Ha sido éste el truco crucial del kirchnerismo,
magistralmente concebido para la sociedad del “yo no lo voté”: desligar los
hechos de sus causas, aliviarnos de las responsabilidades, otorgarnos la
credibilidad de las almas bellas, facilitarnos el acceso a otra vuelta de
tuerca de nuestra propia decadencia sin necesidad de ningún mea culpa.
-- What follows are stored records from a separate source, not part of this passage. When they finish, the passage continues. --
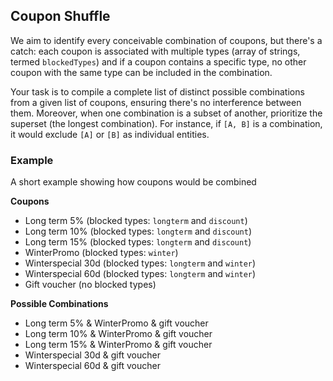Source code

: ## Coupon Shuffle

We aim to identify every conceivable combination of coupons, but there's a catch: each coupon is associated with multiple types (array of strings, termed `blockedTypes`) and if a coupon contains a specific type, no other coupon with the same type can be included in the combination.

Your task is to compile a complete list of distinct possible combinations from a given list of coupons, ensuring there's no interference between them. Moreover, when one combination is a subset of another, prioritize the superset (the longest combination). For instance, if `[A, B]` is a combination, it would exclude `[A]` or `[B]` as individual entities.

### Example

A short example showing how coupons would be combined

**Coupons**

- Long term 5% (blocked types: `longterm` and `discount`)
- Long term 10% (blocked types: `longterm` and `discount`)
- Long term 15% (blocked types: `longterm` and `discount`)
- WinterPromo (blocked types: `winter`)
- Winterspecial 30d (blocked types: `longterm` and `winter`)
- Winterspecial 60d (blocked types: `longterm` and `winter`)
- Gift voucher (no blocked types)

**Possible Combinations**

- Long term 5% & WinterPromo & gift voucher
- Long term 10% & WinterPromo & gift voucher
- Long term 15% & WinterPromo & gift voucher
- Winterspecial 30d & gift voucher
- Winterspecial 60d & gift voucher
No fueron sólo los commodities.
Bajemos el cuadrito, y Videla no ha sido nunca presidente, ni nadie jamás lo ha
apoyado. Incorporemos a todos los menemistas y duhaldistas disponibles al gobierno
de la revolución nac&pop, y aquí no ha pasado nada. Estaticemos YPF y
Ciccone, y tapemos con tierra la montaña de excrementos. Y, sobre todo, hablemos
mucho de memoria, ya que carecemos
completamente de ella. Chi ha avuto, ha avuto. Chi ha dato, ha
dato. Scurdámmoce o passato! Mentira sobre mentira, para tapar mentiras
anteriores. Total, vamos ganando. Total, somos derechos y humanos. Total, hace
años que los aguafiestas nos dicen que la Convertibilidad es insostenible en el
largo plazo, y nunca pasa nada…
Pero yo quería hablarles de otra cosa. Yo quería decirles que
es por todo esto que la denuncia de la miserabilidad de los miserables, -es
decir: la puesta evidencia de una realidad de la cual todos somos responsables,
y no sólo los militares y los políticos- no es anecdótica sino esencial para la
construcción de una sociedad mejor, capaz de enfrentar la realidad y sus
dilemas y responsabilidades. Para decirlo parafraseando autores prestigiosos, yo
quería afirmar, de una vez y por todas, que en la Argentina y en cualquier
lugar del mundo el sueño de la verdad engendra monstruos. Y los tenemos allí aunque
no queramos verlos.
Aunque nos digamos –y nos digan cada día- que al fin de cuentas
el diablo de la mentira no es tan malo, allí está de nuevo. Incólume, impune,
prepotente. Decidido a ir por todo. Delante de nuestras narices.